What the exercise asks = Only the number is wanted: how many lines of these entries contain the word "Étape"?

[Collected data]
- Opening Delimiter -

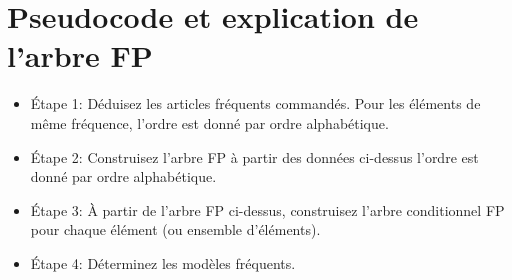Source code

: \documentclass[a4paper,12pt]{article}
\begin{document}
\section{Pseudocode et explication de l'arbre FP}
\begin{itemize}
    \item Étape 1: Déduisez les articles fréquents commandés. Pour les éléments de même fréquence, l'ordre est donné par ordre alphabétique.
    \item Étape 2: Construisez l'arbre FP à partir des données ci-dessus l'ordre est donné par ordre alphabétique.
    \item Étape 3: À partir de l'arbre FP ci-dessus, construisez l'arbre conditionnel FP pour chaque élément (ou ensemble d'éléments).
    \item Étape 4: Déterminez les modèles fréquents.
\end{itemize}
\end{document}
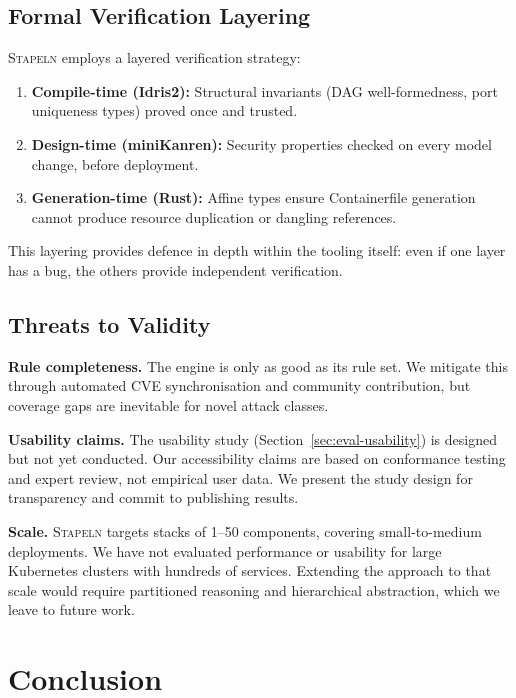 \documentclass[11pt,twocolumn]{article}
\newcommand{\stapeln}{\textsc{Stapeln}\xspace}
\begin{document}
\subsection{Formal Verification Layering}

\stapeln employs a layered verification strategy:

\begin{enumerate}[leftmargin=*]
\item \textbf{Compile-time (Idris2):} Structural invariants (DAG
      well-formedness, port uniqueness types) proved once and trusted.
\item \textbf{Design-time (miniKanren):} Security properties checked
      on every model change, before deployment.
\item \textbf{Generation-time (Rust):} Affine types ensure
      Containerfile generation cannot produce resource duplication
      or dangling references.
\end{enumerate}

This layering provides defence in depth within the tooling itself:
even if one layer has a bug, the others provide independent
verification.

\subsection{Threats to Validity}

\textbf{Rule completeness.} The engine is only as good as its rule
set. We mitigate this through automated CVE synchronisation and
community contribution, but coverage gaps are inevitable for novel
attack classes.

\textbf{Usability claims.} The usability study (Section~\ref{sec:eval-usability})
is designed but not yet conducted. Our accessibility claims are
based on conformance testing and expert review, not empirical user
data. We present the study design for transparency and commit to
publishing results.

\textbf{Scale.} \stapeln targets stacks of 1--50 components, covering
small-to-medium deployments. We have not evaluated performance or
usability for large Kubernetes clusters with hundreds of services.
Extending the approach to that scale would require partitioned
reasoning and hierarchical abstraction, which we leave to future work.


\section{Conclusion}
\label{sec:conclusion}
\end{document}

- Closing Delimiter -
- Opening Delimiter -

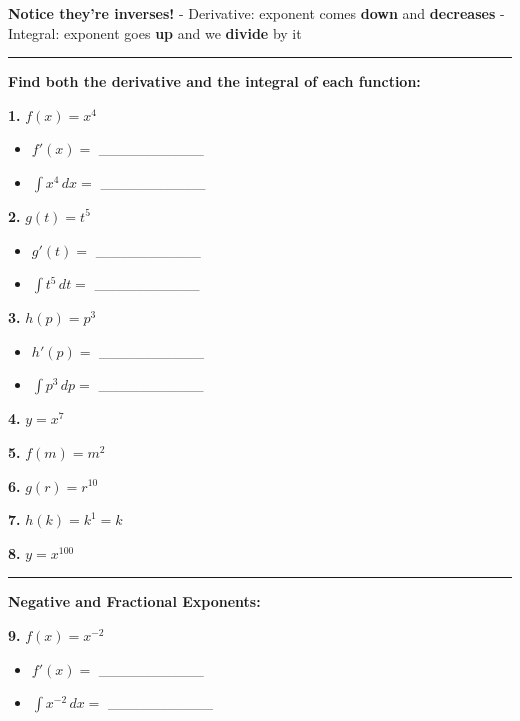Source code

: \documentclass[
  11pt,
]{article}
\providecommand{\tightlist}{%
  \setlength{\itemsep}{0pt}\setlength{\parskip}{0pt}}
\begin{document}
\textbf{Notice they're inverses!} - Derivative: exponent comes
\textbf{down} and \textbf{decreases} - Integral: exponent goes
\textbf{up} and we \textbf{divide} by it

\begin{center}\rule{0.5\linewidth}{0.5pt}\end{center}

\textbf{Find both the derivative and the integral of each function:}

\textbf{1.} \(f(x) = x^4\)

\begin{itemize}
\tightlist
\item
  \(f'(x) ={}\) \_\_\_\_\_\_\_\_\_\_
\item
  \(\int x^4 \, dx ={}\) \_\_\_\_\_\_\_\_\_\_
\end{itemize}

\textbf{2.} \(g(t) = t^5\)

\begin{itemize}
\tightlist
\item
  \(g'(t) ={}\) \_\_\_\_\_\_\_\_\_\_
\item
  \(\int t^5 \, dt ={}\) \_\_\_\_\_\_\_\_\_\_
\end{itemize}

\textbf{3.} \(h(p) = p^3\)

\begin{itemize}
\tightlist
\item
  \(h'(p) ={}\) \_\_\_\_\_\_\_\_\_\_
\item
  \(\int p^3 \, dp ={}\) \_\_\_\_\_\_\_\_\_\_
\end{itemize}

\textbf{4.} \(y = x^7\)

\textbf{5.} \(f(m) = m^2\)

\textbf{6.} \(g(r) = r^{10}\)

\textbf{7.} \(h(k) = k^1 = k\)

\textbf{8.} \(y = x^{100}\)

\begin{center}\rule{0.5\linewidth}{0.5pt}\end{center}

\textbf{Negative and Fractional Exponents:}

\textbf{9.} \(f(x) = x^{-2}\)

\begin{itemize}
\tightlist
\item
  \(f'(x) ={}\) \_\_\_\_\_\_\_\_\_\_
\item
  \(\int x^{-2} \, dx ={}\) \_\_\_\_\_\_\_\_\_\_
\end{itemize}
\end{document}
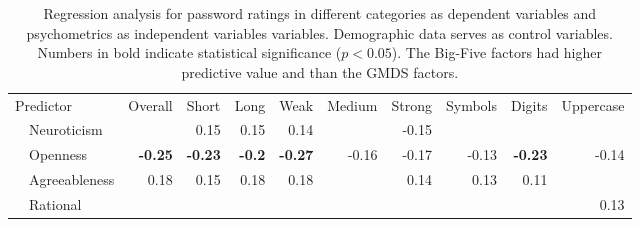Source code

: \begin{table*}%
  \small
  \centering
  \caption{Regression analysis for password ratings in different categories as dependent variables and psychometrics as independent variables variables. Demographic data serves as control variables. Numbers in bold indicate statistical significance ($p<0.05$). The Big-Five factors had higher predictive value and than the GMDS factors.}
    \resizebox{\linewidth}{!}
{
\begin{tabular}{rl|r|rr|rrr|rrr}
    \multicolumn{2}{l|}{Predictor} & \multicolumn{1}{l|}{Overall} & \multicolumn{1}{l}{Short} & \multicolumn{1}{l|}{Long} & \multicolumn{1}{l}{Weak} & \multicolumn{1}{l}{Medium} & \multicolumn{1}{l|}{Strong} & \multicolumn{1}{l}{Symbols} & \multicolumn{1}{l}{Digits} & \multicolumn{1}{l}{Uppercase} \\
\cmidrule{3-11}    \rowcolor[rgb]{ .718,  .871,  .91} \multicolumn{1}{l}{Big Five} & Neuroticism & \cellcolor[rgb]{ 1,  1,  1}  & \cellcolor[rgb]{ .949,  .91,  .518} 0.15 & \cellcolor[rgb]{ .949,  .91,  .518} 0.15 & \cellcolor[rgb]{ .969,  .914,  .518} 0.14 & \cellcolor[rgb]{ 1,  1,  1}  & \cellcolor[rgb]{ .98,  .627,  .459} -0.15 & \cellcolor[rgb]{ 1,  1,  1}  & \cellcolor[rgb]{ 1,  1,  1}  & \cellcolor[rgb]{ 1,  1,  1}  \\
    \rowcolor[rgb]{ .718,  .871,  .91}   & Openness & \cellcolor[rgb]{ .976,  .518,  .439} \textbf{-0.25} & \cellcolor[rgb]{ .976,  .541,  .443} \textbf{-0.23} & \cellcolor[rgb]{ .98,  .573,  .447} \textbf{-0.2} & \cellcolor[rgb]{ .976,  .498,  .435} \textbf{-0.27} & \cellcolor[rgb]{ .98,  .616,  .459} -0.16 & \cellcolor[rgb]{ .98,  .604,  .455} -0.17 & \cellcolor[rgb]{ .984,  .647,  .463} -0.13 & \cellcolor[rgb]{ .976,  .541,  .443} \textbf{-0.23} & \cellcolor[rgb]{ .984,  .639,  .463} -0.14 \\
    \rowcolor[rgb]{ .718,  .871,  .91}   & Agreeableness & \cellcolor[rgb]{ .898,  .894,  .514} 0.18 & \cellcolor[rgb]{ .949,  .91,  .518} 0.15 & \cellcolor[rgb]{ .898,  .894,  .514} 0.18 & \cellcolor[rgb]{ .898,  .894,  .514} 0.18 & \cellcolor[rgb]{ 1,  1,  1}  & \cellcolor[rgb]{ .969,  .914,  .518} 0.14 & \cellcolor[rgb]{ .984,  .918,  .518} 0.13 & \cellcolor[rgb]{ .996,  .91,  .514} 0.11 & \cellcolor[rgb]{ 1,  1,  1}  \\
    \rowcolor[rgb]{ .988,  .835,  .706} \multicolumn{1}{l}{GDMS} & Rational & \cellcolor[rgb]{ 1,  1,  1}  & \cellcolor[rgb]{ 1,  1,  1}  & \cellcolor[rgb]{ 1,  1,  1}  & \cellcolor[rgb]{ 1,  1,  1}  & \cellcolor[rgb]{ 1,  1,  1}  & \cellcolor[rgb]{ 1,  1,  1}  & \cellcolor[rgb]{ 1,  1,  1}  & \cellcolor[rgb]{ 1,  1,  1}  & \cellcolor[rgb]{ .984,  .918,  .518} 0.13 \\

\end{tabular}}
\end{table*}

- Closing Delimiter -

Solution below = 4